2

Java programs can be very memory hungry. For example, a Double object has 24 bytes: 8 bytes of data and 16 bytes of JVM-imposed overhead. In general, the objects that represent the primitive types are very expensive.

The same happens for any collection in the Java Standard Library. There are even some counterintuitive facts such as a HashSet being more memory hungry than a HashMap, since a HashSet contains a HashMap inside (http://docs.oracle.com/javase/7/docs/api/java/util/HashSet.html).
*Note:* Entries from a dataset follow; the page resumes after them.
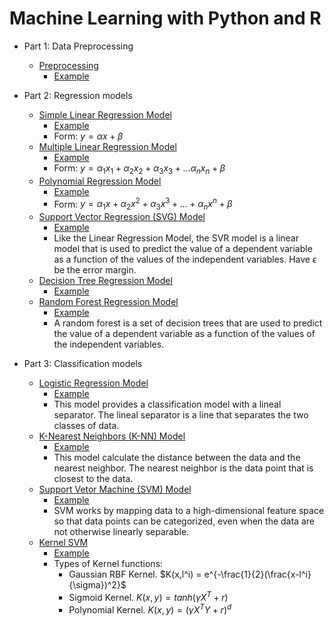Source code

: # Machine Learning with Python and R

* Part 1: Data Preprocessing
  * [Preprocessing](/Part%201%20-%20Data%20Preprocessing/Python/)
    * [Example](/Part%201%20-%20Data%20Preprocessing/Python/data_preprocessing_tools.ipynb)

* Part 2: Regression models
  * [Simple Linear Regression Model](/Part%202%20-%20Regression/Section%204%20-%20Simple%20Linear%20Regression/Python/)
    * [Example](/Part%202%20-%20Regression/Section%204%20-%20Simple%20Linear%20Regression/Python/simple_linear_regression.ipynb)
    * Form: $y = \alpha x + \beta$
  * [Multiple Linear Regression Model](/Part%202%20-%20Regression/Section%205%20-%20Multiple%20Linear%20Regression/Python/)
    * [Example](/Part%202%20-%20Regression/Section%205%20-%20Multiple%20Linear%20Regression/Python/multiple_linear_regression.ipynb)
    * Form: $y = \alpha_1 x_1 + \alpha_2 x_2 + \alpha_3 x_3 + ... \alpha_n x_n + \beta$
  * [Polynomial Regression Model](/Part%202%20-%20Regression/Section%206%20-%20Polynomial%20Regression/Python/)
    * [Example](/Part%202%20-%20Regression/Section%206%20-%20Polynomial%20Regression/Python/polynomial_regression.ipynb)
    * Form: $y = \alpha_1 x + \alpha_2 x^2 + \alpha_3 x^3 + ... + \alpha_n x^n + \beta$
  * [Support Vector Regression (SVG) Model](/Part%202%20-%20Regression/Section%207%20-%20Support%20Vector%20Regression%20(SVR)/Python)
    * [Example](/Part%202%20-%20Regression/Section%207%20-%20Support%20Vector%20Regression%20(SVR)/Python/support_vector_regression.ipynb)
    * Like the Linear Regression Model, the SVR model is a linear model that is used to predict the value of a dependent variable as a function of the values of the independent variables. Have $\epsilon$ be the error margin.
  * [Decision Tree Regression Model](/Part%202%20-%20Regression/Section%208%20-%20Decision%20Tree%20Regression/Python/)
    * [Example](/Part%202%20-%20Regression/Section%208%20-%20Decision%20Tree%20Regression/Python/decision_tree_regression.ipynb)
  * [Random Forest Regression Model](/Part%202%20-%20Regression/Section%209%20-%20Random%20Forest%20Regression/Python/)
    * [Example](/Part%202%20-%20Regression/Section%209%20-%20Random%20Forest%20Regression/Python/random_forest_regression.ipynb)
    * A random forest is a set of decision trees that are used to predict the value of a dependent variable as a function of the values of the independent variables.

* Part 3: Classification models
  * [Logistic Regression Model](/Part%203%20-%20Classification/Section%2014%20-%20Logistic%20Regression/Python/)
    * [Example](/Part%203%20-%20Classification/Section%2014%20-%20Logistic%20Regression/Python/logistic_regression.ipynb)
    * This model provides a classification model with a lineal separator. The lineal separator is a line that separates the two classes of data.
  * [K-Nearest Neighbors (K-NN) Model](/Part%203%20-%20Classification/Section%2015%20-%20K-Nearest%20Neighbors%20(K-NN)/Python)
    * [Example](/Part%203%20-%20Classification/Section%2015%20-%20K-Nearest%20Neighbors%20(K-NN)/Python/k_nearest_neighbors.ipynb)
    * This model calculate the distance between the data and the nearest neighbor. The nearest neighbor is the data point that is closest to the data.
  * [Support Vetor Machine (SVM) Model](/Part%203%20-%20Classification/Section%2016%20-%20Support%20Vector%20Machine%20(SVM)/Python)
    * [Example](/Part%203%20-%20Classification/Section%2016%20-%20Support%20Vector%20Machine%20(SVM)/Python/support_vector_machine.ipynb)
    * SVM works by mapping data to a high-dimensional feature space so that data points can be categorized, even when the data are not otherwise linearly separable.
  * [Kernel SVM](/Part%203%20-%20Classification/Section%2017%20-%20Kernel%20SVM/)
    * [Example](/Part%203%20-%20Classification/Section%2017%20-%20Kernel%20SVM/Python/kernel_svm.ipynb)
    * Types of Kernel functions: 
      * Gaussian RBF Kernel. $K(x,l^i) = e^{-\frac{1}{2}(\frac{x-l^i}{\sigma})^2}$
      * Sigmoid Kernel. $K(x,y) = tanh(\gamma X^T + r)$ 
      * Polynomial Kernel. $K(x,y) = (\gamma X^T Y + r)^d$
Could you come up with some advice when modeling data and delegation of objects in high performance settings so that these "weaknesses" of Java are mitigated?

Jadiel de Armas
  • 8,405
  • 7
  • 46
  • 62
  • 3
    Absolute numbers of bytes does not always translate into actual performance problems; it doesn't necessarily inflate CPU time that badly, only memory consumption. – Louis Wasserman Feb 19 '15 at 20:24
  • 2
    [This advice](http://stackoverflow.com/a/24375096/3448419) applies to your question as well. – apangin Feb 20 '15 at 23:09
  • @apangin, that is exactly the kind of advise I was looking for. Thanks a lot! – Jadiel de Armas Feb 21 '15 at 04:11
  • 1
    Everyone should read Jon Louis Bentley's classic 1982 book Writing Efficient Programs. (Out of print but find a copy.) [An online summary.](http://www.crowl.org/lawrence/programming/Bentley82.html) – philipxy Mar 06 '15 at 10:19
  • http://www.javabench.in/2016/11/while-developing-programming-in-java.html – Raúl Nov 10 '16 at 07:52

7 Answers7

4

Some techniques I use to reduce memory:

  • Make your own IntArrayList (etc) class that prevents boxing
  • Make your own IntHashMap (etc) class where keys are primitives
  • Use nio's ByteBuffer to store large arrays of data efficiently (and in native memory, outside heap). It's like a byte array but contains methods to store/retrieve all primitive types from the buffer at any arbitrary offset (trade memory for speed)
  • Don't use pooling because pools keep unused instances explicitly alive.
  • Use threads scarcely, they're super memory hungry (in native memory, outside heap)
  • When making substrings of big strings, and discarding the original, the substrings still refer to the original. So use new String to dispose of the old big string.
  • A linear array is smaller than a multidimensional array, and if the size of all but the last dimension is a power of two, calculating indices is fastest: array[x|y<<4] for a 16xN array.
  • Initialize collections and StringBuilder with an initial capacity chosen such that it prevents internal reallocation in a typical circumstance.
    • Use StringBuilder instead of string concatenation, because the compiled class files use new StringBuilder() without initial capacity to concatenate strings.
Mark Jeronimus
  • 9,278
  • 3
  • 37
  • 50
3

Depends on the application, but generally speaking

  • Layout data structures in (parallel) arrays of primitives

  • Try to make big "flat" objects, inlining otherwise sensible sub-structures

  • Specialize collections of primitives

  • Reuse objects, use object pools, ThreadLocals

  • Go off-heap

I cannot say these practices are "best", because they, unfortunately, make you suffer, losing the point why you are using Java, reduce flexibility, supportability, reliability, testability and other "good" properties of the codebase.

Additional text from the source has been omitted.